ACTIVITY: Restate the following records word for word without images.

Plain-text document sources:
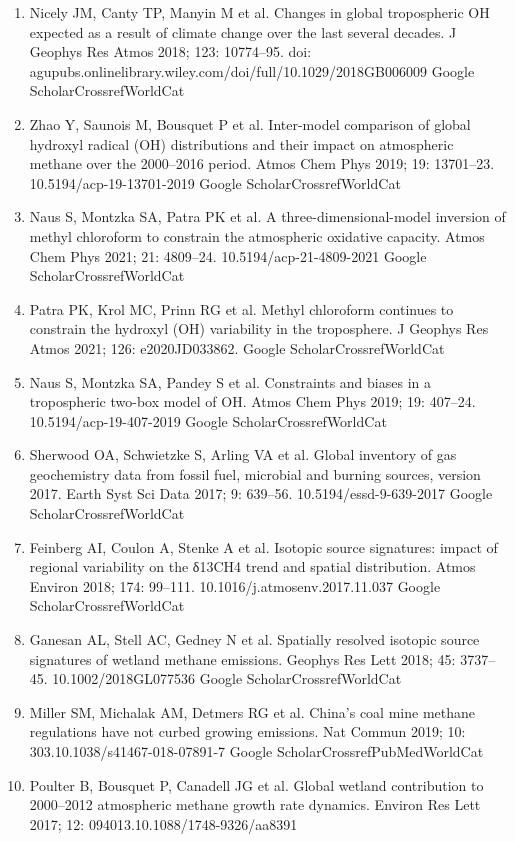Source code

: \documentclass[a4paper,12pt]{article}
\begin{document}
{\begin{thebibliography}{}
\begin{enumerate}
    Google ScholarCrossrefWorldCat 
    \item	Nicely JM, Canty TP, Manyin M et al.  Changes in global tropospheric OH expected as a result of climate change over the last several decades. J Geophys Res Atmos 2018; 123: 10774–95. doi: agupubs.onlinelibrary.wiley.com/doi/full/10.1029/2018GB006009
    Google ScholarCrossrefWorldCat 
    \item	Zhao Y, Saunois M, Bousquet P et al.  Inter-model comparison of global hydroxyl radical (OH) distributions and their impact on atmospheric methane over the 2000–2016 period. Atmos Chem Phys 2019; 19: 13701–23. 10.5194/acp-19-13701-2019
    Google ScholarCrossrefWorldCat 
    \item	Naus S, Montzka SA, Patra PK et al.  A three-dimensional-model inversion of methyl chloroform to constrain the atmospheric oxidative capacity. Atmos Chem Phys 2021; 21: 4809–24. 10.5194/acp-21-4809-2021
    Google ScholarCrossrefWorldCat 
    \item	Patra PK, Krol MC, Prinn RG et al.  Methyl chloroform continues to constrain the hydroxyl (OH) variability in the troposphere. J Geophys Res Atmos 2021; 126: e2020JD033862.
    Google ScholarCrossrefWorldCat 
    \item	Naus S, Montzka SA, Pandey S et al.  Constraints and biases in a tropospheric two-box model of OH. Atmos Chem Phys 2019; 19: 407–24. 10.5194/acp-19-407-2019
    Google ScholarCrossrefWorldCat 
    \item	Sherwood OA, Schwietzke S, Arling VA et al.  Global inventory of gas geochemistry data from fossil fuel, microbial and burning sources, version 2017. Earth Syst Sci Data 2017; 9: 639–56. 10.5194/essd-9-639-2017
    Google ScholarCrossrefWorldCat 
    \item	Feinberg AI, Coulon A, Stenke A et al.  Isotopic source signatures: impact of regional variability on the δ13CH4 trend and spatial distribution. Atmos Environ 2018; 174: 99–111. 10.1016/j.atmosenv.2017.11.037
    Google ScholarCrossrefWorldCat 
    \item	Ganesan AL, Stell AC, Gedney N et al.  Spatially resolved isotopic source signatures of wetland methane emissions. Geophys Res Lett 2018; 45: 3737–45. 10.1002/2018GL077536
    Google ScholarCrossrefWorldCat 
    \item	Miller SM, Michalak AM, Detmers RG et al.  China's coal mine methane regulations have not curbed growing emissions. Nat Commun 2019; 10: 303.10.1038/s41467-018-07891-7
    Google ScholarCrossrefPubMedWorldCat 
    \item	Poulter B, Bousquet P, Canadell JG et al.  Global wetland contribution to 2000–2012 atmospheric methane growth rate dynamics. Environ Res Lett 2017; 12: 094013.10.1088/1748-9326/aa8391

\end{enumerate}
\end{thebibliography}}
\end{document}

YOUR RESPONSE:
Source code

: \documentclass[a4paper,12pt]{article}
\begin{document}
{\begin{thebibliography}{}
\begin{enumerate}
    Google ScholarCrossrefWorldCat 
    \item	Nicely JM, Canty TP, Manyin M et al.  Changes in global tropospheric OH expected as a result of climate change over the last several decades. J Geophys Res Atmos 2018; 123: 10774–95. doi: agupubs.onlinelibrary.wiley.com/doi/full/10.1029/2018GB006009
    Google ScholarCrossrefWorldCat 
    \item	Zhao Y, Saunois M, Bousquet P et al.  Inter-model comparison of global hydroxyl radical (OH) distributions and their impact on atmospheric methane over the 2000–2016 period. Atmos Chem Phys 2019; 19: 13701–23. 10.5194/acp-19-13701-2019
    Google ScholarCrossrefWorldCat 
    \item	Naus S, Montzka SA, Patra PK et al.  A three-dimensional-model inversion of methyl chloroform to constrain the atmospheric oxidative capacity. Atmos Chem Phys 2021; 21: 4809–24. 10.5194/acp-21-4809-2021
    Google ScholarCrossrefWorldCat 
    \item	Patra PK, Krol MC, Prinn RG et al.  Methyl chloroform continues to constrain the hydroxyl (OH) variability in the troposphere. J Geophys Res Atmos 2021; 126: e2020JD033862.
    Google ScholarCrossrefWorldCat 
    \item	Naus S, Montzka SA, Pandey S et al.  Constraints and biases in a tropospheric two-box model of OH. Atmos Chem Phys 2019; 19: 407–24. 10.5194/acp-19-407-2019
    Google ScholarCrossrefWorldCat 
    \item	Sherwood OA, Schwietzke S, Arling VA et al.  Global inventory of gas geochemistry data from fossil fuel, microbial and burning sources, version 2017. Earth Syst Sci Data 2017; 9: 639–56. 10.5194/essd-9-639-2017
    Google ScholarCrossrefWorldCat 
    \item	Feinberg AI, Coulon A, Stenke A et al.  Isotopic source signatures: impact of regional variability on the δ13CH4 trend and spatial distribution. Atmos Environ 2018; 174: 99–111. 10.1016/j.atmosenv.2017.11.037
    Google ScholarCrossrefWorldCat 
    \item	Ganesan AL, Stell AC, Gedney N et al.  Spatially resolved isotopic source signatures of wetland methane emissions. Geophys Res Lett 2018; 45: 3737–45. 10.1002/2018GL077536
    Google ScholarCrossrefWorldCat 
    \item	Miller SM, Michalak AM, Detmers RG et al.  China's coal mine methane regulations have not curbed growing emissions. Nat Commun 2019; 10: 303.10.1038/s41467-018-07891-7
    Google ScholarCrossrefPubMedWorldCat 
    \item	Poulter B, Bousquet P, Canadell JG et al.  Global wetland contribution to 2000–2012 atmospheric methane growth rate dynamics. Environ Res Lett 2017; 12: 094013.10.1088/1748-9326/aa8391

\end{enumerate}
\end{thebibliography}}
\end{document}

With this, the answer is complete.